* [EXERCISE AIM]: Print all the entries exactly.

*** Opening RECORD SET ***

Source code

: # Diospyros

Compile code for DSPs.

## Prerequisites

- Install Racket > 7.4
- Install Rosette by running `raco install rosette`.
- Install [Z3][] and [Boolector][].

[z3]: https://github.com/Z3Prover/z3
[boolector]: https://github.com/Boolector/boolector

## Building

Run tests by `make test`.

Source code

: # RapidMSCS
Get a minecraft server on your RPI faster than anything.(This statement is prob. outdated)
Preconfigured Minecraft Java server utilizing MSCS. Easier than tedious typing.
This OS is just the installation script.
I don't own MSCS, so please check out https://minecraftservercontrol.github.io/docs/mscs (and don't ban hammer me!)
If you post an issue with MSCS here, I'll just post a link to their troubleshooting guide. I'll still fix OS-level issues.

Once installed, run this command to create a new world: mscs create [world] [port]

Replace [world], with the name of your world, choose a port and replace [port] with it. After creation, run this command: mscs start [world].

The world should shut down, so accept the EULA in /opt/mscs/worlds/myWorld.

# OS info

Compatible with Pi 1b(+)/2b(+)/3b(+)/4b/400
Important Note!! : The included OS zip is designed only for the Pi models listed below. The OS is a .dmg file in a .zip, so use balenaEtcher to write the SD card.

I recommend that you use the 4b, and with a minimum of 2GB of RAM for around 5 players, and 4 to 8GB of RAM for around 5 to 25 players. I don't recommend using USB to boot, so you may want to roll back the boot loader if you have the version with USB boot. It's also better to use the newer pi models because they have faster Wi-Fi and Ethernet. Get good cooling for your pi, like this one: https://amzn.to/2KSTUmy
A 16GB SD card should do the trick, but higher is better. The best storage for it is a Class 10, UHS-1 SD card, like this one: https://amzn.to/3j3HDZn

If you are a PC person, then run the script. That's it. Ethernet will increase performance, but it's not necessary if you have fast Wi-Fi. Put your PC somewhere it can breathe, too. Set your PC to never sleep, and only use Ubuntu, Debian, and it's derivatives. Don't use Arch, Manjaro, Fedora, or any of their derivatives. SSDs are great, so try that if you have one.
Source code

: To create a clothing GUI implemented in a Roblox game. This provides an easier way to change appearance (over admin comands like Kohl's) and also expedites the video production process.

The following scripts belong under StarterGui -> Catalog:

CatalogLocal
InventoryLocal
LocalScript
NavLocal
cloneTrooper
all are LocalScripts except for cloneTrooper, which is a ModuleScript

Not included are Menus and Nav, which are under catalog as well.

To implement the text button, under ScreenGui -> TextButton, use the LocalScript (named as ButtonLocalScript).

*** Closing RECORD SET ***

* [WRITTEN SOLUTION]:
Source code

: # Diospyros

Compile code for DSPs.

## Prerequisites

- Install Racket > 7.4
- Install Rosette by running `raco install rosette`.
- Install [Z3][] and [Boolector][].

[z3]: https://github.com/Z3Prover/z3
[boolector]: https://github.com/Boolector/boolector

## Building

Run tests by `make test`.

Source code

: # RapidMSCS
Get a minecraft server on your RPI faster than anything.(This statement is prob. outdated)
Preconfigured Minecraft Java server utilizing MSCS. Easier than tedious typing.
This OS is just the installation script.
I don't own MSCS, so please check out https://minecraftservercontrol.github.io/docs/mscs (and don't ban hammer me!)
If you post an issue with MSCS here, I'll just post a link to their troubleshooting guide. I'll still fix OS-level issues.

Once installed, run this command to create a new world: mscs create [world] [port]

Replace [world], with the name of your world, choose a port and replace [port] with it. After creation, run this command: mscs start [world].

The world should shut down, so accept the EULA in /opt/mscs/worlds/myWorld.

# OS info

Compatible with Pi 1b(+)/2b(+)/3b(+)/4b/400
Important Note!! : The included OS zip is designed only for the Pi models listed below. The OS is a .dmg file in a .zip, so use balenaEtcher to write the SD card.

I recommend that you use the 4b, and with a minimum of 2GB of RAM for around 5 players, and 4 to 8GB of RAM for around 5 to 25 players. I don't recommend using USB to boot, so you may want to roll back the boot loader if you have the version with USB boot. It's also better to use the newer pi models because they have faster Wi-Fi and Ethernet. Get good cooling for your pi, like this one: https://amzn.to/2KSTUmy
A 16GB SD card should do the trick, but higher is better. The best storage for it is a Class 10, UHS-1 SD card, like this one: https://amzn.to/3j3HDZn

If you are a PC person, then run the script. That's it. Ethernet will increase performance, but it's not necessary if you have fast Wi-Fi. Put your PC somewhere it can breathe, too. Set your PC to never sleep, and only use Ubuntu, Debian, and it's derivatives. Don't use Arch, Manjaro, Fedora, or any of their derivatives. SSDs are great, so try that if you have one.
Source code

: To create a clothing GUI implemented in a Roblox game. This provides an easier way to change appearance (over admin comands like Kohl's) and also expedites the video production process.

The following scripts belong under StarterGui -> Catalog:

CatalogLocal
InventoryLocal
LocalScript
NavLocal
cloneTrooper
all are LocalScripts except for cloneTrooper, which is a ModuleScript

Not included are Menus and Nav, which are under catalog as well.

To implement the text button, under ScreenGui -> TextButton, use the LocalScript (named as ButtonLocalScript).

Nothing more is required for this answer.